Rei Kawakubo non ha mai creato abiti semplicemente per il corpo – li crea per lo spirito. E durante la sfilata Homme Plus Primavera/Estate 2026 a Parigi, lo ha dimostrato ancora una volta: non ha presentato abiti, ma visioni. Il concetto dichiarato era “Not Suits, But Suits” (“Non abiti, ma abiti”), ma i capi sembravano piuttosto reliquie di un rituale post-industriale, una fusione tra sartorialità e trascendenza. Con silhouette tagliate, parrucche intrecciate e volumi cerimoniali, la sfilata non parlava solo di ciò che gli uomini indossano, ma del perché lo indossano.

Questa stagione, Kawakubo ha decostruito l’archetipo del completo con precisione chirurgica e ribellione poetica.

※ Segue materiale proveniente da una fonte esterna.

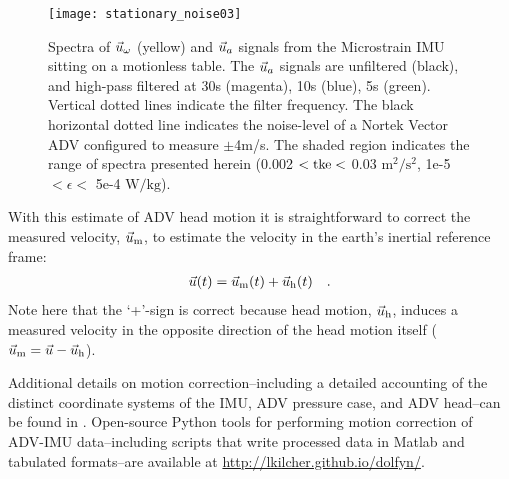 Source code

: \begin{figure}
  \centering
  \label{fig:stationary_noise}
  \texttt{[image: stationary\_noise03]}
  \caption{Spectra of $\vec{u}_\omega$ (yellow) and $\vec{u}_a$ signals from the Microstrain IMU sitting on a motionless table. The $\vec{u}_a$ signals are unfiltered (black), and high-pass filtered at 30s (magenta), 10s (blue), 5s (green). Vertical dotted lines indicate the filter frequency. The black horizontal dotted line indicates the noise-level of a Nortek Vector ADV configured to measure $\pm$4m/s. The shaded region indicates the range of spectra presented herein (0.002 $< \mathrm{tke} <$ 0.03 $\mathrm{m^2/s^2}$, 1e-5 $< \epsilon <$ 5e-4 $\mathrm{W/kg}$).}
\end{figure}

With this estimate of ADV head motion it is straightforward to correct the measured velocity, $\vec{u}_\mathrm{m}$, to estimate the velocity in the earth's inertial reference frame:
\begin{align}
  \label{eqn:u_mot_def}
  \vec{u}(t) & = \vec{u}_\mathrm{m}(t) + \vec{u}_\mathrm{h}(t) &  .
\end{align}
Note here that the `+'-sign is correct because head motion, $\vec{u}_\mathrm{h}$, induces a measured velocity in the opposite direction of the head motion itself ($\vec{u}_\mathrm{m} = \vec{u} - \vec{u}_\mathrm{h}$).

Additional details on motion correction--including a detailed accounting of the distinct coordinate systems of the IMU, ADV pressure case, and ADV head--can be found in \cite{Kilcher++2016}. Open-source Python tools for performing motion correction of ADV-IMU data--including scripts that write processed data in Matlab and tabulated formats--are available at \url{http://lkilcher.github.io/dolfyn/}.

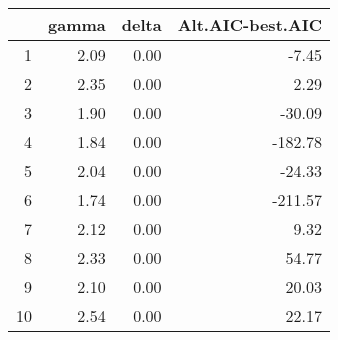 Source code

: \begin{table}[ht]
\centering
\begin{tabular}{rrrr}
  \hline
 & gamma & delta & Alt.AIC-best.AIC \\ 
  \hline
1 & 2.09 & 0.00 & -7.45 \\ 
  2 & 2.35 & 0.00 & 2.29 \\ 
  3 & 1.90 & 0.00 & -30.09 \\ 
  4 & 1.84 & 0.00 & -182.78 \\ 
  5 & 2.04 & 0.00 & -24.33 \\ 
  6 & 1.74 & 0.00 & -211.57 \\ 
  7 & 2.12 & 0.00 & 9.32 \\ 
  8 & 2.33 & 0.00 & 54.77 \\ 
  9 & 2.10 & 0.00 & 20.03 \\ 
  10 & 2.54 & 0.00 & 22.17 \\ 
   \hline
\end{tabular}
\end{table}
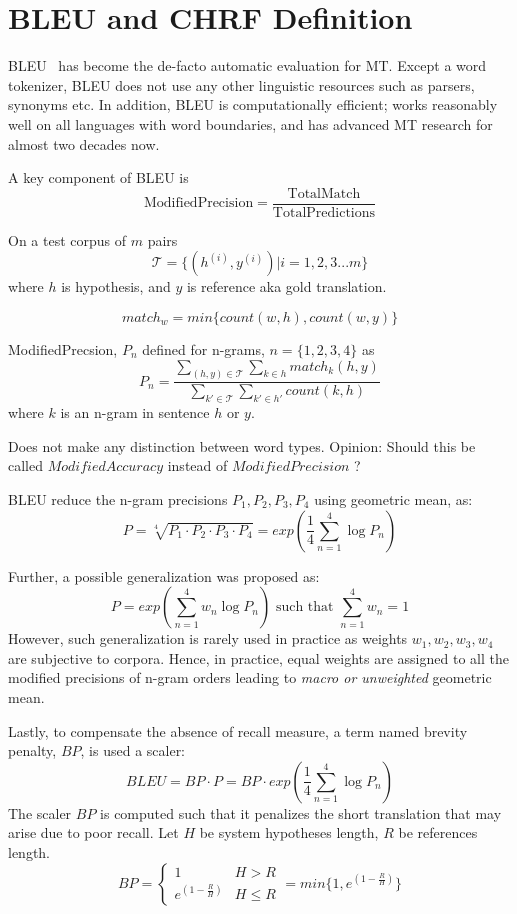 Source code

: 

\section{BLEU and CHRF Definition}
\label{sec:bleu-def}

BLEU~\cite{papineni-etal-2002-bleu} has become the de-facto automatic evaluation for MT.
Except a word tokenizer, BLEU does not use any other linguistic resources such as parsers, synonyms etc. 
In addition, BLEU is computationally efficient; works reasonably well on all languages with word boundaries, and has advanced MT research for almost two decades now.


A key component of BLEU is $$\text{ModifiedPrecision} = \frac{\text{TotalMatch}}{\text{TotalPredictions}}$$

On a test corpus of $m$ pairs $$ \mathcal{T} = \{ (h^{(i)}, y^{(i)}) | i = 1,2,3...m \} $$ where $h$ is hypothesis, and $y$ is reference aka gold translation.

$$match_w = min \{ count(w, h), count(w, y) \}$$ 

 ModifiedPrecsion, $P_n$ defined for n-grams, $n=\{1, 2, 3, 4\}$ as
 $$ P_n = \frac{\sum_{(h, y) \in \mathcal{T}}  \sum_{k \in h} match_{k} (h, y) }{ \sum_{k' \in \mathcal{T}}  \sum_{k' \in h'} count(k, h) }$$  
 where $k$ is an n-gram in sentence $h$ or $y$.

Does not make any distinction between word types. 
Opinion: Should this be called $ModifiedAccuracy$ instead of $ModifiedPrecision$ ?

BLEU reduce the n-gram precisions $P_1, P_2, P_3, P_4$ using geometric mean, as:
$$P = \sqrt[4]{P_1 \cdot P_2 \cdot P_3 \cdot P_4} = exp(\frac{1}{4}\sum_{n=1}^4  \log P_n )$$

Further, a possible generalization was proposed as:  $$P= exp(\sum_{n=1}^4 w_n \log P_n ) \text{ such that } \sum_{n=1}^4 w_n = 1$$
However, such generalization is rarely used in practice as weights $w_1, w_2, w_3, w_4$ are subjective to corpora. 
Hence, in practice, equal weights  are assigned to all the modified precisions of n-gram orders leading to \textit{macro or unweighted} geometric mean.

Lastly, to compensate the absence of recall measure, a term named brevity penalty, $BP$, is used a scaler: 
$$ BLEU = BP \cdot P = BP \cdot exp(\frac{1}{4}\sum_{n=1}^4  \log P_n ) $$
The scaler $BP$ is computed such that it penalizes the short translation that may arise due to poor recall.
Let $H$ be system hypotheses length, $R$ be references length. 
$$ BP = \begin{cases} 
  1                    & H > R \\
 e^{(1 - \frac{R}{H})} & H \le R 
 \end{cases}  = min \{1,  e^{(1 - \frac{R}{H})}\} $$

Le giacche erano segmentate, tagliate, o con fianchi strutturati a gabbia, trasformando la struttura convenzionale in un’astrazione scultorea. I revers erano esagerati o del tutto assenti; pantaloni e bermuda cadevano dalla vita come bandiere plissettate, spesso sopra kilt. Non era abbigliamento da ufficio, ma armatura per un’epoca di risveglio spirituale.

Ogni look era un insieme di contraddizioni: camicie con balze che spuntavano da giacche cortissime, silhouette a tre strati che evocavano al tempo stesso mascolinità e vulnerabilità. Una sartoria scollegata dalla funzione e dedicata all’emozione. Si intravedevano echi di dramma vittoriano, folklore giapponese e futurismo da club—tutti fusi insieme dall’inconfondibile rifiuto di Kawakubo per la conformità.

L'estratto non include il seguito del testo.